» What this task involves
Each of the entries below is to be written out exactly, and the images skipped.
BEGIN Source data
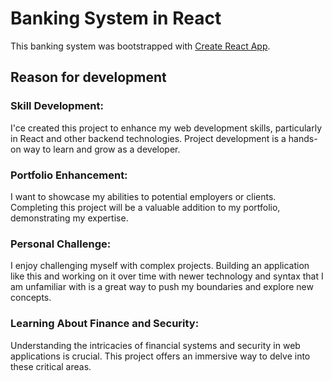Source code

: # Banking System in React

This banking system was bootstrapped with [Create React App](https://github.com/facebook/create-react-app).

## Reason for development

### Skill Development:
I'ce created this project to enhance my web development skills, particularly in React and other backend technologies. Project development is a hands-on way to learn and grow as a developer.

### Portfolio Enhancement:
I want to showcase my abilities to potential employers or clients. Completing this project will be a valuable addition to my portfolio, demonstrating my expertise.

### Personal Challenge:
I enjoy challenging myself with complex projects. Building an application like this and working on it over time with newer technology and syntax that I am unfamiliar with 
is a great way to push my boundaries and explore new concepts.

### Learning About Finance and Security:
Understanding the intricacies of financial systems and security in web applications is crucial. This project offers an immersive way to delve into these critical areas.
END Source data
» Exercise output
Source code

: # Banking System in React

This banking system was bootstrapped with [Create React App](https://github.com/facebook/create-react-app).

## Reason for development

### Skill Development:
I'ce created this project to enhance my web development skills, particularly in React and other backend technologies. Project development is a hands-on way to learn and grow as a developer.

### Portfolio Enhancement:
I want to showcase my abilities to potential employers or clients. Completing this project will be a valuable addition to my portfolio, demonstrating my expertise.

### Personal Challenge:
I enjoy challenging myself with complex projects. Building an application like this and working on it over time with newer technology and syntax that I am unfamiliar with 
is a great way to push my boundaries and explore new concepts.

### Learning About Finance and Security:
Understanding the intricacies of financial systems and security in web applications is crucial. This project offers an immersive way to delve into these critical areas.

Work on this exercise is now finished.